After a dismal first half and a much-improved second, the Lads left Yorkshire with all three points and the huge confidence boost that winning a game like this can provide.
Pre-match, Mowbray’s selection of Leon Dajaku, as well as a place on the bench for Jewison Bennette and the omission of Edouard Michut from the matchday squad raised one or two eyebrows, but as ever, the head coach would either stand or fall by his decisions.
Indeed, the temptation to slip into ‘I’ll take a draw tonight’ mode was strong, but a glance at the table suggested that this was a game from which the three points needed to be banked. With Huddersfield mired in the bottom three and Cardiff next up on Wearside, it was a good chance to get back to winning ways and continue to recover from the sickening defeat to Burnley.
The early stages at a rainswept and sparsely-populated John Smith’s Stadium were reasonably uneventful.
We retained possession of the ball quite comfortably but an early run from Patrick Roberts was stopped by the linesman’s flag, and at the other end, a Jack Rudoni shot whistled over a bar after a neat turn on the edge of the box by the former Wimbledon midfielder.
Despite their lowly league position, Mark Fotheringham’s side had started brightly, and we did look slightly fragile at the back and too open in midfield as the Terriers tried to ramp up the pressure. A handball claim against Luke O’Nien - who’d started brilliantly - was waved away by the referee after an early scare.
Just before the twenty minute mark, a decent chance fell to Dennis Cirkin, who flashed a shot across the face of goal after an accurate cross, but that was a rarity - it wasn’t really clicking for the Lads, and ten minutes later, there was more frustration.
Despite some crisp passing in and around the Huddersfield area, Leon Dajaku’s shot was frustratingly off target after Corry Evans’ effort had been parried.

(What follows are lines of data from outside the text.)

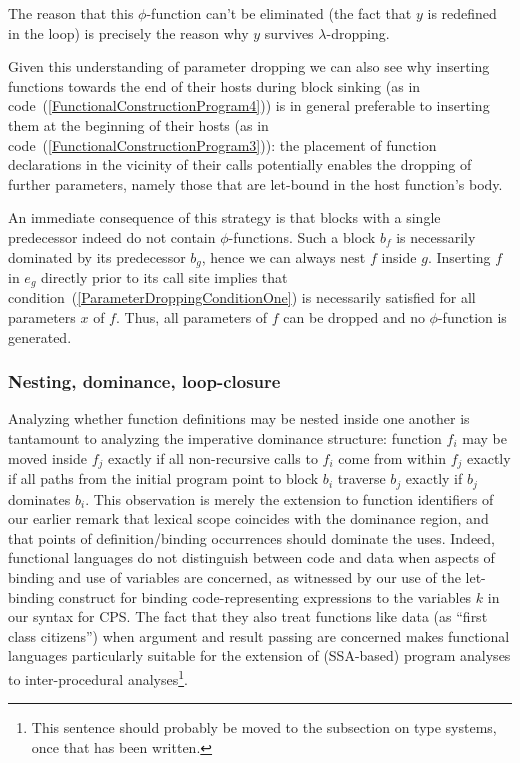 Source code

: The reason that this $\phi$-function can't be eliminated (the fact
that $y$ is redefined in the loop) is precisely the reason why $y$
survives $\lambda$-dropping.

Given this understanding of parameter dropping we can also see why
inserting functions towards the end of their hosts during block
sinking (as in code~(\ref{FunctionalConstructionProgram4})) is in
general preferable to inserting them at the beginning of their hosts
(as in code~(\ref{FunctionalConstructionProgram3})): the placement of
function declarations in the vicinity of their calls potentially
enables the dropping of further parameters, namely those that are
let-bound in the host function's body.

An immediate consequence of this strategy is that blocks with a single
predecessor indeed do not contain $\phi$-functions. Such a block $b_f$
is necessarily dominated by its predecessor $b_g$, hence we can always
nest $f$ inside $g$. Inserting $f$ in $e_g$ directly prior to its call
site implies that condition~(\ref{ParameterDroppingConditionOne}) is
necessarily satisfied for all parameters $x$ of $f$. Thus, all
parameters of $f$ can be dropped and no $\phi$-function is generated.

\subsubsection{Nesting, dominance, loop-closure}
\label{section:semantics:loopclosure}
Analyzing whether function definitions may be nested inside one
another is tantamount to analyzing the imperative dominance structure:
function $f_i$ may be moved inside $f_j$ exactly if all non-recursive
calls to $f_i$ come from within $f_j$ exactly if all paths from the
initial program point to block $b_i$ traverse $b_j$ exactly if $b_j$
dominates $b_i$.  This observation is merely the extension to function
identifiers of our earlier remark that lexical scope coincides with
the dominance region, and that points of definition/binding
occurrences should dominate the uses. Indeed, functional languages do
not distinguish between code and data when aspects of binding and use
of variables are concerned, as witnessed by our use of the let-binding
construct for binding code-representing expressions to the variables
$k$ in our syntax for CPS. The fact that they also treat functions
like data (as ``first class citizens'') when argument and result
passing are concerned makes functional languages particularly suitable
for the extension of (SSA-based) program analyses to inter-procedural
analyses\footnote{This sentence should probably be moved to the
subsection on type systems, once that has been written.}.

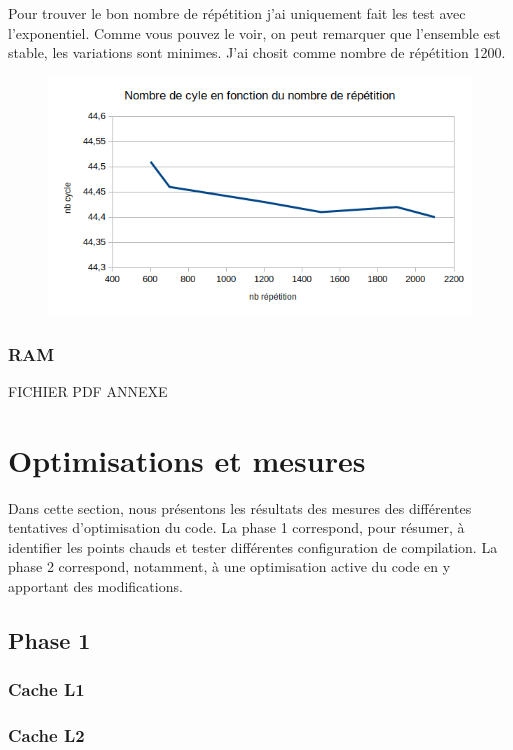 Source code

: \documentclass[12pt,a4paper]{article}
\begin{document}
Pour trouver le bon nombre de répétition j'ai uniquement fait les test avec
l'exponentiel. Comme vous pouvez le voir, on peut remarquer que l'ensemble est
stable, les variations sont minimes. J'ai chosit comme nombre de répétition
1200.
\begin{figure}[h]
    \includegraphics[scale=0.8]{figures/L2/L2repet.png}
    \caption{ }
\end{figure}

\subsubsection{RAM}

FICHIER PDF ANNEXE

\section{Optimisations et mesures}

Dans cette section, nous présentons les résultats des mesures des différentes
tentatives d'optimisation du code. La phase 1 correspond, pour résumer, à
identifier les points chauds et tester différentes configuration de compilation.
La phase 2 correspond, notamment, à une optimisation active du code en y apportant
des modifications.

\subsection{Phase 1}

\subsubsection{Cache L1}

\subsubsection{Cache L2}
\end{document}
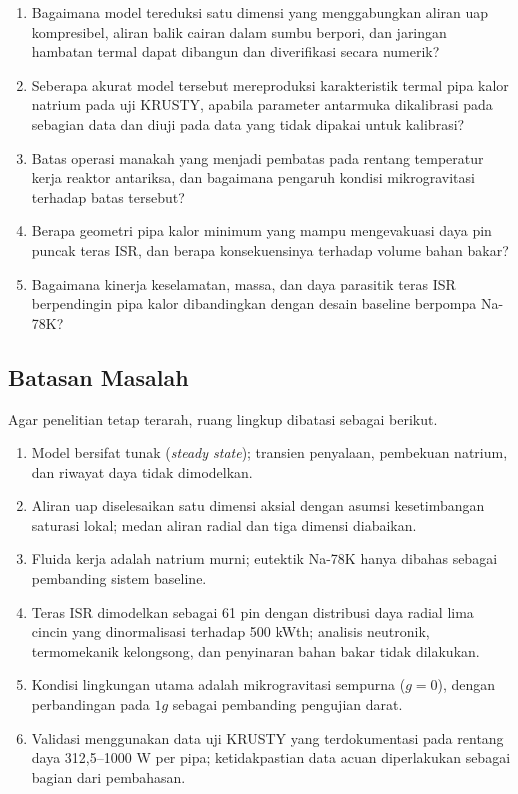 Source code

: \documentclass[
  indonesian,
  12pt,
  a4paper,
]{report}
\providecommand{\tightlist}{%
  \setlength{\itemsep}{0pt}\setlength{\parskip}{0pt}}
\begin{document}
\begin{enumerate}
\def\labelenumi{\arabic{enumi}.}
\tightlist
\item
  Bagaimana model tereduksi satu dimensi yang menggabungkan aliran uap
  kompresibel, aliran balik cairan dalam sumbu berpori, dan jaringan
  hambatan termal dapat dibangun dan diverifikasi secara numerik?
\item
  Seberapa akurat model tersebut mereproduksi karakteristik termal pipa
  kalor natrium pada uji KRUSTY, apabila parameter antarmuka dikalibrasi
  pada sebagian data dan diuji pada data yang tidak dipakai untuk
  kalibrasi?
\item
  Batas operasi manakah yang menjadi pembatas pada rentang temperatur
  kerja reaktor antariksa, dan bagaimana pengaruh kondisi mikrogravitasi
  terhadap batas tersebut?
\item
  Berapa geometri pipa kalor minimum yang mampu mengevakuasi daya pin
  puncak teras ISR, dan berapa konsekuensinya terhadap volume bahan
  bakar?
\item
  Bagaimana kinerja keselamatan, massa, dan daya parasitik teras ISR
  berpendingin pipa kalor dibandingkan dengan desain baseline berpompa
  Na-78K?
\end{enumerate}

\subsection{Batasan Masalah}\label{batasan-masalah}

Agar penelitian tetap terarah, ruang lingkup dibatasi sebagai berikut.

\begin{enumerate}
\def\labelenumi{\arabic{enumi}.}
\tightlist
\item
  Model bersifat tunak (\emph{steady state}); transien penyalaan,
  pembekuan natrium, dan riwayat daya tidak dimodelkan.
\item
  Aliran uap diselesaikan satu dimensi aksial dengan asumsi
  kesetimbangan saturasi lokal; medan aliran radial dan tiga dimensi
  diabaikan.
\item
  Fluida kerja adalah natrium murni; eutektik Na-78K hanya dibahas
  sebagai pembanding sistem baseline.
\item
  Teras ISR dimodelkan sebagai 61 pin dengan distribusi daya radial lima
  cincin yang dinormalisasi terhadap 500 kWth; analisis neutronik,
  termomekanik kelongsong, dan penyinaran bahan bakar tidak dilakukan.
\item
  Kondisi lingkungan utama adalah mikrogravitasi sempurna (\(g = 0\)),
  dengan perbandingan pada \(1g\) sebagai pembanding pengujian darat.
\item
  Validasi menggunakan data uji KRUSTY yang terdokumentasi pada rentang
  daya 312,5--1000 W per pipa; ketidakpastian data acuan diperlakukan
  sebagai bagian dari pembahasan.
\end{enumerate}
\end{document}
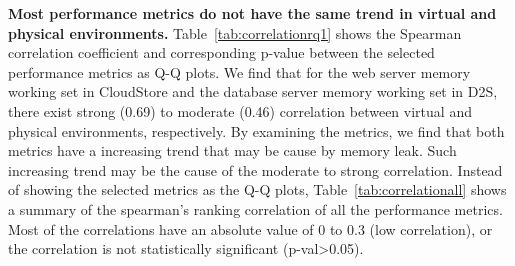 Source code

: \textbf{Most performance metrics do not have the same trend in virtual and physical environments.} Table~\ref{tab:correlationrq1} shows the Spearman correlation coefficient and corresponding p-value between the selected performance metrics as Q-Q plots. We find that for the web server memory working set in CloudStore and the database server memory working set in D2S, there exist strong (0.69) to moderate (0.46) correlation between virtual and physical environments, respectively. By examining the metrics, we find that both metrics have a increasing trend that may be cause by memory leak. Such increasing trend may be the cause of the moderate to strong correlation. Instead of showing the selected metrics as the Q-Q plots, Table~\ref{tab:correlationall} shows a summary of the spearman's ranking correlation of all the performance metrics. Most of the correlations have an absolute value of 0 to 0.3 (low correlation), or the correlation is not statistically significant (p-val\textgreater0.05).






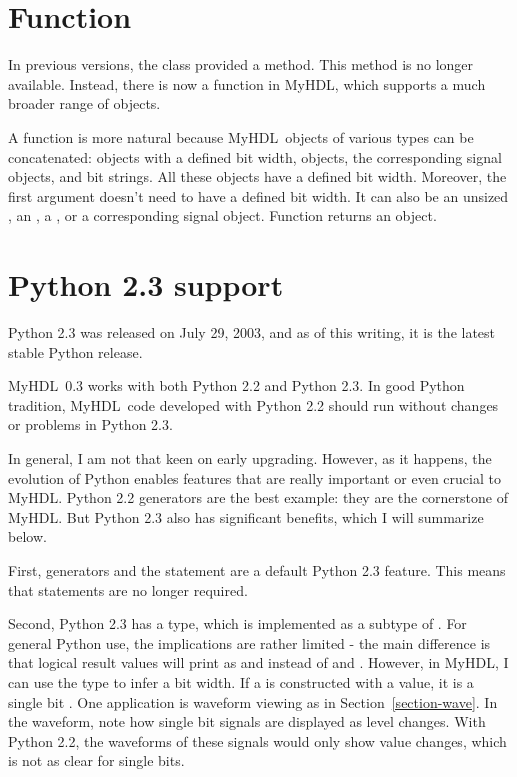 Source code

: \documentclass{howto}
\newcommand{\myhdl}{\protect \mbox{MyHDL}}
\begin{document}
\section{Function  \label{section-concat}}

In previous versions, the  class provided a
 method.  This method is no longer
available. Instead, there is now a  function in
\myhdl{}, which supports a much broader range of objects.

A function is more natural because \myhdl\ objects of various types
can be concatenated:  objects with a defined bit width,
 objects, the corresponding signal objects, and bit
strings. All these objects have a defined bit width.  Moreover, the
first argument doesn't need to have a defined bit width. It can also be
an unsized , an , a , or a
corresponding signal object.  Function  returns an
 object.


\section{Python 2.3 support\label{section-Python}}

Python 2.3 was released on July 29, 2003, and as of this writing, it
is the latest stable Python release.

\myhdl\ 0.3 works with both Python 2.2 and Python 2.3. In good Python
tradition, \myhdl\ code developed with Python 2.2 should run without
changes or problems in Python 2.3.

In general, I am not that keen on early upgrading. However, as it
happens, the evolution of Python enables features that are really
important or even crucial to \myhdl{}.  Python 2.2 generators are the
best example: they are the cornerstone of \myhdl{}. But Python 2.3
also has significant benefits, which I will summarize below.

First, generators and the  statement are a default Python
2.3 feature. This means that 
statements are no longer required.

Second, Python 2.3 has a  type, which is implemented as a
subtype of . For general Python use, the implications are
rather limited - the main difference is that logical result values
will print as  and  instead of  and
. However, in \myhdl{}, I can use the  type to
infer a bit width.  If a  is constructed with a
 value, it is a single bit . One application
is waveform viewing as in Section~\ref{section-wave}. In the waveform,
note how single bit signals are displayed as level changes.  With
Python 2.2, the waveforms of these signals would only show value
changes, which is not as clear for single bits.
\end{document}
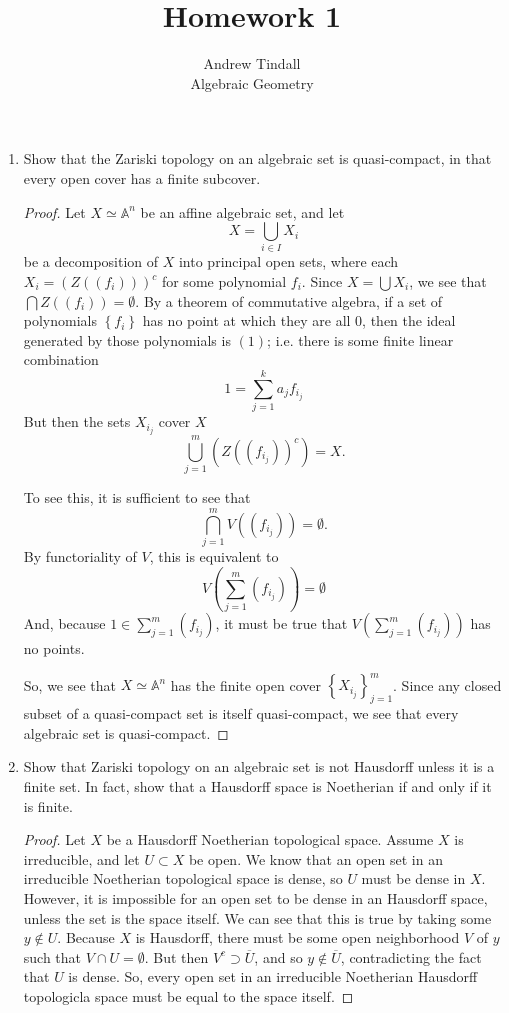 \documentclass[12pt]{article}
\theoremstyle{definition}
\newenvironment{problem}[2][Problem]{\begin{trivlist}
\item[\hskip \labelsep {\bfseries #1}\hskip \labelsep {\bfseries #2.}]}{\end{trivlist}}
\begin{document}
 
 
\title{Homework 1}
\author{Andrew Tindall\\
Algebraic Geometry}
 
\maketitle
\begin{problem}{1}
\begin{enumerate}[label=(\alph*)]
    \item Show that the Zariski topology on an algebraic set is quasi-compact, in that every open cover has a finite subcover.
    \begin{proof}
	    Let $X \simeq \mathbb A^n$ be an affine algebraic set, and let 
	    \[ X = \bigcup_{i \in I} X_i\]
	    be a decomposition of $X$ into principal open sets, where each $X_i = (Z( (f_i)))^c$ for some polynomial $f_i$. Since $X = \bigcup X_i$, we see that $\bigcap Z( (f_i)) = \emptyset$. By a theorem of commutative algebra, if a set of polynomials $\left\{ f_i \right\}$ has no point at which they are all $0$, then the ideal generated by those polynomials is $(1)$; i.e. there is some finite linear combination 
	    \[1 = \sum_{j = 1}^k a_jf_{i_j}\]
	    But then the sets $X_{i_j}$ cover $X$
	    \[ \bigcup_{j=1}^{m} (Z( (f_{i_j}))^c) = X.\]
	    \par To see this, it is sufficient to see that 
	    \[\bigcap_{j=1}^m V( (f_{i_j})) = \emptyset.\]
	    By functoriality of $V$, this is equivalent to 
	    \[V\left( \sum_{j=1}^m (f_{i_j}) \right) = \emptyset\]
	    And, because $1 \in \sum_{j=1}^m (f_{i_j})$, it must be true that $V\left( \sum_{j=1}^m (f_{i_j})\right) $ has no points. 
	    \par So, we see that $X \simeq \mathbb A^n$ has the finite open cover $\left\{ X_{i_j} \right\}_{j=1	}^m$. Since any closed subset of a quasi-compact set is itself quasi-compact, we see that every algebraic set is quasi-compact.
    \end{proof}
    \item Show that Zariski topology on an algebraic set is not Hausdorff unless it is a finite set. In fact, show that a Hausdorff space is Noetherian if and only if it is finite.
    \begin{proof}
	    \par Let $X$ be a Hausdorff Noetherian topological space. Assume $X$ is irreducible, and let $U \subset X$ be open. We know that an open set in an irreducible Noetherian topological space is dense, so $U$ must be dense in $X$. However, it is impossible for an open set to be dense in an Hausdorff space, unless the set is the space itself. We can see that this is true by taking some $y \notin U$. Because $X$ is Hausdorff, there must be some open neighborhood $V$ of $y$ such that $V \cap U = \emptyset$. But then $V^c \supset \overline U$, and so $y \notin \overline U$, contradicting the fact that $U$ is dense. So, every open set in an irreducible Noetherian Hausdorff topologicla space must be equal to the space itself.

\end{proof}
\end{enumerate}
\end{problem}
\end{document}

Frankly, by the half hour mark, the game had descended into a grind, with nothing to get excited about.
There was little action of note, the increasingly torrential rain made it difficult for both teams to find a rhythm, and when half time finally arrived, it was a relief, because from a Sunderland point of view, it had been a first half to forget.
Too many of our players had made little to no impact, and we looked disjointed and generally out of sorts. There was no lack of effort, summed up by a gritty performance from O’Nien, but it just hadn’t come together in key areas.
Mowbray changed things up ahead of the second half, as Ellis Simms entered the fray for Dajaku, but the first two chances fell to Huddersfield, as Ibrahima Diarra almost got on the end of a left-wing cross and Rudoni saw another shot drift wide.
Eventually, after fifty five torturous minutes, we made the breakthrough, and you couldn’t have written the script any better.
Ten minutes after he somehow kicked himself in the leg and fell over, Alex Pritchard was on hand to stab home the opening goal after some good work down the right wing from Patrick Roberts and Amad.
It was a brilliant moment for the former Huddersfield player, who’d been booed all evening and whose recent form had been patchy, but this was an ideal way to ram a few critical sentiments back down people’s throats.
After taking the lead, the question was whether we could hold our nerve and see the game out, ideally with another goal, and the introductions of Dan Neil and Abdoullah Ba - who continues to impress with every game he plays- hinted that attack was the plan.
Indeed, when Amad curled a shot wide of the right hand post, the lead was almost extended, but the tension lingered as the home team battled gamely to rescue something from the game. However, the on-loan Manchester Utd attacker was not to be denied.
With the clock running down and Huddersfield pushing for an equaliser, Simms slipped the ball to his teammate, who calmly stroked home our second goal, to the delight of another superb and relentlessly vocal away support.
Job done, and now it’s on to Saturday, where we have another chance to continue to build some momentum. We’ve responded well to the Burnley defeat, with a solid draw and a well-earned victory, and hopefully the league table will continue to look more favourable before we pause for the World Cup in just over a week’s time.